Bien avant l’invention de la perche à selfie, le photographe d’origine allemande réalise en 1996 ce que l’on appelait encore au siècle dernier un autoportrait, en tournant vers lui son appareil à bout de bras. Le roi du « porno chic » se représente dans un état de sidération, compressé en bas de l’image, tout petit, écrasé par ce qu’il vient de découvrir: L’Origine du monde de Gustave Courbet. Acquise deux ans auparavant par le musée d’Orsay, la toile est encore peu connue. Le provocateur Newton, alors âgé de 76 ans, ayant consacré son oeuvre à la fascination qu’exercent sur lui le corps des femmes, avoue à cet instant via ce cliché que jamais il n’a pu atteindre une telle audace dans le libertinage.

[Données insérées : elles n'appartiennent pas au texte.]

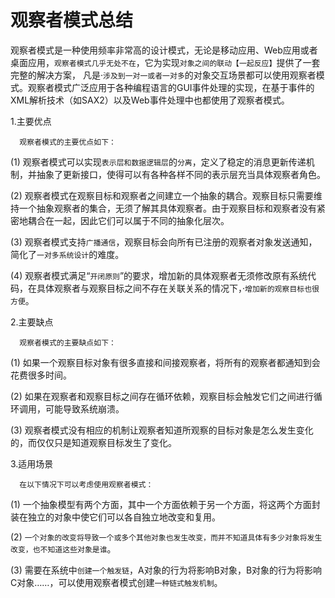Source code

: # 观察者模式总结
观察者模式是一种使用频率非常高的设计模式，无论是移动应用、Web应用或者桌面应用，`观察者模式几乎无处不在`，它为实现`对象之间的联动【一起反应】`提供了一套完整的解决方案，
凡是·`涉及到一对一或者一对多`的对象交互场景都可以使用观察者模式。观察者模式广泛应用于各种编程语言的GUI事件处理的实现，在基于事件的XML解析技术（如SAX2）以及Web事件处理中也都使用了观察者模式。

1.主要优点

      观察者模式的主要优点如下：

(1) 观察者模式可以实现`表示层和数据逻辑层`的`分离`，定义了稳定的消息更新传递机制，并抽象了更新接口，使得可以有各种各样不同的表示层充当具体观察者角色。

(2) 观察者模式在观察目标和观察者之间建立一个抽象的耦合。观察目标只需要维持一个抽象观察者的集合，无须了解其具体观察者。由于观察目标和观察者没有紧密地耦合在一起，因此它们可以属于不同的抽象化层次。

(3) 观察者模式支持`广播通信`，观察目标会向所有已注册的观察者对象发送通知，简化了`一对多系统设计`的难度。

(4) 观察者模式满足“`开闭原则`”的要求，增加新的具体观察者无须修改原有系统代码，在具体观察者与观察目标之间不存在关联关系的情况下，·`增加新的观察目标也很方便`。


    
2.主要缺点

      观察者模式的主要缺点如下：

(1) 如果一个观察目标对象有很多直接和间接观察者，将所有的观察者都通知到会花费很多时间。

(2) 如果在观察者和观察目标之间存在循环依赖，观察目标会触发它们之间进行循环调用，可能导致系统崩溃。

(3) 观察者模式没有相应的机制让观察者知道所观察的目标对象是怎么发生变化的，而仅仅只是知道观察目标发生了变化。


3.适用场景

      在以下情况下可以考虑使用观察者模式：

(1) 一个抽象模型有两个方面，其中一个方面依赖于另一个方面，将这两个方面封装在独立的对象中使它们可以各自独立地改变和复用。

(2) `一个对象的改变将导致一个或多个其他对象也发生改变，而并不知道具体有多少对象将发生改变，也不知道这些对象是谁`。

(3) 需要在系统中`创建一个触发链`，A对象的行为将影响B对象，B对象的行为将影响C对象……，可以使用观察者模式创建`一种链式触发机制`。




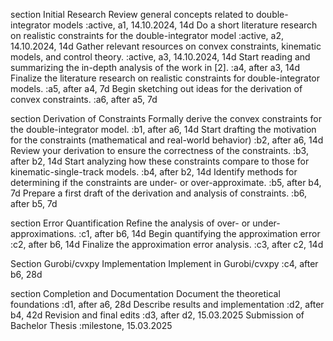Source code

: section Initial Research
Review general concepts related to double-integrator models									:active, a1, 14.10.2024, 14d
Do a short literature research on realistic constraints for the double-integrator model		:active, a2, 14.10.2024, 14d
Gather relevant resources on convex constraints, kinematic models, and control theory.		:active, a3, 14.10.2024, 14d
Start reading and summarizing the in-depth analysis of the work in [2].						:a4, after a3, 14d
Finalize the literature research on realistic constraints for double-integrator models.		:a5, after a4, 7d
Begin sketching out ideas for the derivation of convex constraints.							:a6, after a5, 7d

section Derivation of Constraints
Formally derive the convex constraints for the double-integrator model.						:b1, after a6, 14d
Start drafting the motivation for the constraints (mathematical and real-world behavior)	:b2, after a6, 14d
Review your derivation to ensure the correctness of the constraints.						:b3, after b2, 14d
Start analyzing how these constraints compare to those for kinematic-single-track models.	:b4, after b2, 14d
Identify methods for determining if the constraints are under- or over-approximate.			:b5, after b4, 7d
Prepare a first draft of the derivation and analysis of constraints.						:b6, after b5, 7d

section Error Quantification
Refine the analysis of over- or under-approximations.										:c1, after b6, 14d
Begin quantifying the approximation error													:c2, after b6, 14d
Finalize the approximation error analysis.													:c3, after c2, 14d

Section Gurobi/cvxpy Implementation
Implement in Gurobi/cvxpy																	:c4, after b6, 28d


section Completion and Documentation
Document the theoretical foundations 														:d1, after a6, 28d
Describe results and implementation 														:d2, after b4, 42d
Revision and final edits 																	:d3, after d2, 15.03.2025
Submission of Bachelor Thesis																:milestone, 15.03.2025
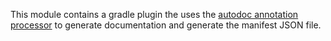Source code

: This module contains a gradle plugin the uses
the [autodoc annotation processor](../autodoc-core/src/main/java/org/eclipse/dataspaceconnector/plugins/autodoc/core/processor/EdcModuleProcessor.java)
to generate documentation and generate the manifest JSON file. 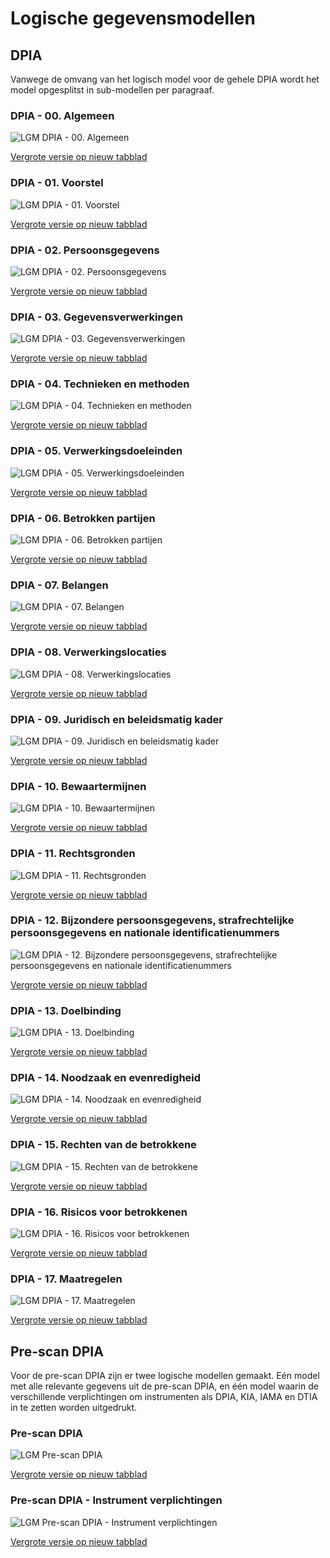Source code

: # Logische gegevensmodellen

## DPIA

Vanwege de omvang van het logisch model voor de gehele DPIA wordt het model opgesplitst in sub-modellen per paragraaf.

### DPIA - 00. Algemeen

![LGM DPIA - 00. Algemeen](logische-modellen/00_Algemeen.uml.svg "Logisch gegevensmodel DPIA - 00. Algemeen")

<a href="./logische-modellen/00_Algemeen.uml.svg" target="_blank">Vergrote versie op nieuw tabblad</a>

### DPIA - 01. Voorstel

![LGM DPIA - 01. Voorstel](logische-modellen/01_Voorstel.uml.svg "Logisch gegevensmodel DPIA - 01. Voorstel")

<a href="./logische-modellen/01_Voorstel.uml.svg" target="_blank">Vergrote versie op nieuw tabblad</a>

### DPIA - 02. Persoonsgegevens

![LGM DPIA - 02. Persoonsgegevens](logische-modellen/02_Persoonsgegevens.uml.svg "Logisch gegevensmodel DPIA - 02. Persoonsgegevens")

<a href="./logische-modellen/02_Persoonsgegevens.uml.svg" target="_blank">Vergrote versie op nieuw tabblad</a>

### DPIA - 03. Gegevensverwerkingen

![LGM DPIA - 03. Gegevensverwerkingen](logische-modellen/03_Gegevensverwerkingen.uml.svg "Logisch gegevensmodel DPIA - 03. Gegevensverwerkingen")

<a href="./logische-modellen/03_Gegevensverwerkingen.uml.svg" target="_blank">Vergrote versie op nieuw tabblad</a>

### DPIA - 04. Technieken en methoden

![LGM DPIA - 04. Technieken en methoden](logische-modellen/04_Technieken_en_methoden.uml.svg "Logisch gegevensmodel DPIA - 04. Technieken en methoden")

<a href="./logische-modellen/04_Technieken_en_methoden.uml.svg" target="_blank">Vergrote versie op nieuw tabblad</a>

### DPIA - 05. Verwerkingsdoeleinden

![LGM DPIA - 05. Verwerkingsdoeleinden](logische-modellen/05_Verwerkingsdoeleinden.uml.svg "Logisch gegevensmodel DPIA - 05. Verwerkingsdoeleinden")

<a href="./logische-modellen/05_Verwerkingsdoeleinden.uml.svg" target="_blank">Vergrote versie op nieuw tabblad</a>

### DPIA - 06. Betrokken partijen

![LGM DPIA - 06. Betrokken partijen](logische-modellen/06_Betrokken_partijen.uml.svg "Logisch gegevensmodel DPIA - 06. Betrokken partijen")

<a href="./logische-modellen/06_Betrokken_partijen.uml.svg" target="_blank">Vergrote versie op nieuw tabblad</a>

### DPIA - 07. Belangen

![LGM DPIA - 07. Belangen](logische-modellen/07_Belangen.uml.svg "Logisch gegevensmodel DPIA - 07. Belangen")

<a href="./logische-modellen/07_Belangen.uml.svg" target="_blank">Vergrote versie op nieuw tabblad</a>

### DPIA - 08. Verwerkingslocaties

![LGM DPIA - 08. Verwerkingslocaties](logische-modellen/08_Verwerkingslocaties.uml.svg "Logisch gegevensmodel DPIA - 08. Verwerkingslocaties")

<a href="./logische-modellen/08_Verwerkingslocaties.uml.svg" target="_blank">Vergrote versie op nieuw tabblad</a>

### DPIA - 09. Juridisch en beleidsmatig kader

![LGM DPIA - 09. Juridisch en beleidsmatig kader](logische-modellen/09_Juridisch_en_beleidsmatig_kader.uml.svg "Logisch gegevensmodel DPIA - 09. Juridisch en beleidsmatig kader")

<a href="./logische-modellen/09_Juridisch_en_beleidsmatig_kader.uml.svg" target="_blank">Vergrote versie op nieuw tabblad</a>

### DPIA - 10. Bewaartermijnen

![LGM DPIA - 10. Bewaartermijnen](logische-modellen/10_Bewaartermijnen.uml.svg "Logisch gegevensmodel DPIA - 10. Bewaartermijnen")

<a href="./logische-modellen/10_Bewaartermijnen.uml.svg" target="_blank">Vergrote versie op nieuw tabblad</a>

### DPIA - 11. Rechtsgronden

![LGM DPIA - 11. Rechtsgronden](logische-modellen/11_Rechtsgronden.uml.svg "Logisch gegevensmodel DPIA - 11. Rechtsgronden")

<a href="./logische-modellen/11_Rechtsgronden.uml.svg" target="_blank">Vergrote versie op nieuw tabblad</a>

### DPIA - 12. Bijzondere persoonsgegevens, strafrechtelijke persoonsgegevens en nationale identificatienummers

![LGM DPIA - 12. Bijzondere persoonsgegevens, strafrechtelijke persoonsgegevens en nationale identificatienummers](logische-modellen/12_bijzonder_strafrechtelijk_identificatienummer.uml.svg "Logisch gegevensmodel DPIA - 12. Bijzondere persoonsgegevens, strafrechtelijke persoonsgegevens en nationale identificatienummers")

<a href="./logische-modellen/12_bijzonder_strafrechtelijk_identificatienummer.uml.svg" target="_blank">Vergrote versie op nieuw tabblad</a>

### DPIA - 13. Doelbinding

![LGM DPIA - 13. Doelbinding](logische-modellen/13_Doelbinding.uml.svg "Logisch gegevensmodel DPIA - 13. Doelbinding")

<a href="./logische-modellen/13_Doelbinding.uml.svg" target="_blank">Vergrote versie op nieuw tabblad</a>

### DPIA - 14. Noodzaak en evenredigheid

![LGM DPIA - 14. Noodzaak en evenredigheid](logische-modellen/14_Noodzaak_en_evenredigheid.uml.svg "Logisch gegevensmodel DPIA - 14. Noodzaak en evenredigheid")

<a href="./logische-modellen/14_Noodzaak_en_evenredigheid.uml.svg" target="_blank">Vergrote versie op nieuw tabblad</a>

### DPIA - 15. Rechten van de betrokkene

![LGM DPIA - 15. Rechten van de betrokkene](logische-modellen/15_Rechten_van_de_betrokkene.uml.svg "Logisch gegevensmodel DPIA - 15. Rechten van de betrokkene")

<a href="./logische-modellen/15_Rechten_van_de_betrokkene.uml.svg" target="_blank">Vergrote versie op nieuw tabblad</a>

### DPIA - 16. Risicos voor betrokkenen

![LGM DPIA - 16. Risicos voor betrokkenen](logische-modellen/16_Risicos_voor_betrokkenen.uml.svg "Logisch gegevensmodel DPIA - 16. Risicos voor betrokkenen")

<a href="./logische-modellen/16_Risicos_voor_betrokkenen.uml.svg" target="_blank">Vergrote versie op nieuw tabblad</a>

### DPIA - 17. Maatregelen

![LGM DPIA - 17. Maatregelen](logische-modellen/17_Maatregelen.uml.svg "Logisch gegevensmodel DPIA - 17. Maatregelen")

<a href="./logische-modellen/17_Maatregelen.uml.svg" target="_blank">Vergrote versie op nieuw tabblad</a>

## Pre-scan DPIA

Voor de pre-scan DPIA zijn er twee logische modellen gemaakt. Eén model met alle relevante gegevens uit de pre-scan DPIA, en één model waarin de verschillende verplichtingen om instrumenten als DPIA, KIA, IAMA en DTIA in te zetten worden uitgedrukt.

### Pre-scan DPIA

![LGM Pre-scan DPIA](logische-modellen/pre-scan_dpia.uml.svg "Logisch gegevensmodel Pre-scan DPIA")

<a href="./logische-modellen/pre-scan_dpia.uml.svg" target="_blank">Vergrote versie op nieuw tabblad</a>

### Pre-scan DPIA - Instrument verplichtingen

![LGM Pre-scan DPIA - Instrument verplichtingen](logische-modellen/instrument_verplichtingen.uml.svg "Logisch gegevensmodel Pre-scan DPIA - Instrument verplichtingen")

<a href="./logische-modellen/instrument_verplichtingen.uml.svg" target="_blank">Vergrote versie op nieuw tabblad</a>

Rédactrice en chef de Vogue dans les 70's

Comme beaucoup d’autres photographes présentés dans la galerie du Marais, Helmut Newton n’est pas ici par hasard. Avant d’être une galeriste réputée, Carla Sozzani l’avait connu lorsqu’elle était rédactrice en chef de Vogue dans les années 1970. L’Italienne connaît bien le milieu de la photo pour avoir passé des commandes à Sarah Moon, Paolo Roversi, Deborah Turbeville... Toutes ces grandes signatures sont présentes dans l’exposition réalisée par le directeur du musée d’art moderne de la ville de Paris, Francis Hergott.

Roger Ballen, un autre grand photographe présent dans cette exposition.

L’éclectisme des choix saute aux yeux et permet de mieux faire connaissance avec la collectionneuse, une personnalité influente en Italie de la mode et du design, amie intime et soutien inconditionnel du styliste et grand couturier franco-tunisien Azzedine Alaïa.

Bavardage mondain

Femme d’affaires, créatrice de boutiques et hôtels branchés dans son pays, au Japon et en France, Carla Sozzani a constitué un ensemble à son image. Elle a le goût de la sociabilité, et peut-être même du bavardage mondain, à en croire certains de ses choix. Des auteurs comme Walker Evans ne sont représentés qu’avec un seul cliché, Road sign, (pancarte sur le coté de la route, 1936) en l’occurrence, une citation mineure dans l’oeuvre du maître de la photographie documentaire. Visiblement, la signature compte plus que l'image, l’important reste d'ajouter un nom de prestige à la liste d’invités d’une soirée réunissant la haute société de la photographie.

De petits chefs d'œuvres

Les créateurs sont accompagnés de leurs créatures : portraits de Madonna, Noami Cambell, Sofia Coppola, par l’Américain Steven Meisel (né en 1954) ou encore Azzedine Alaïa aux cotés de Carla Sozzani réunis devant l’objectif de Dominique Isserman (née en 1947). Bref que du beau linge, et le sentiment parfois de feuilleter un magazine de mode.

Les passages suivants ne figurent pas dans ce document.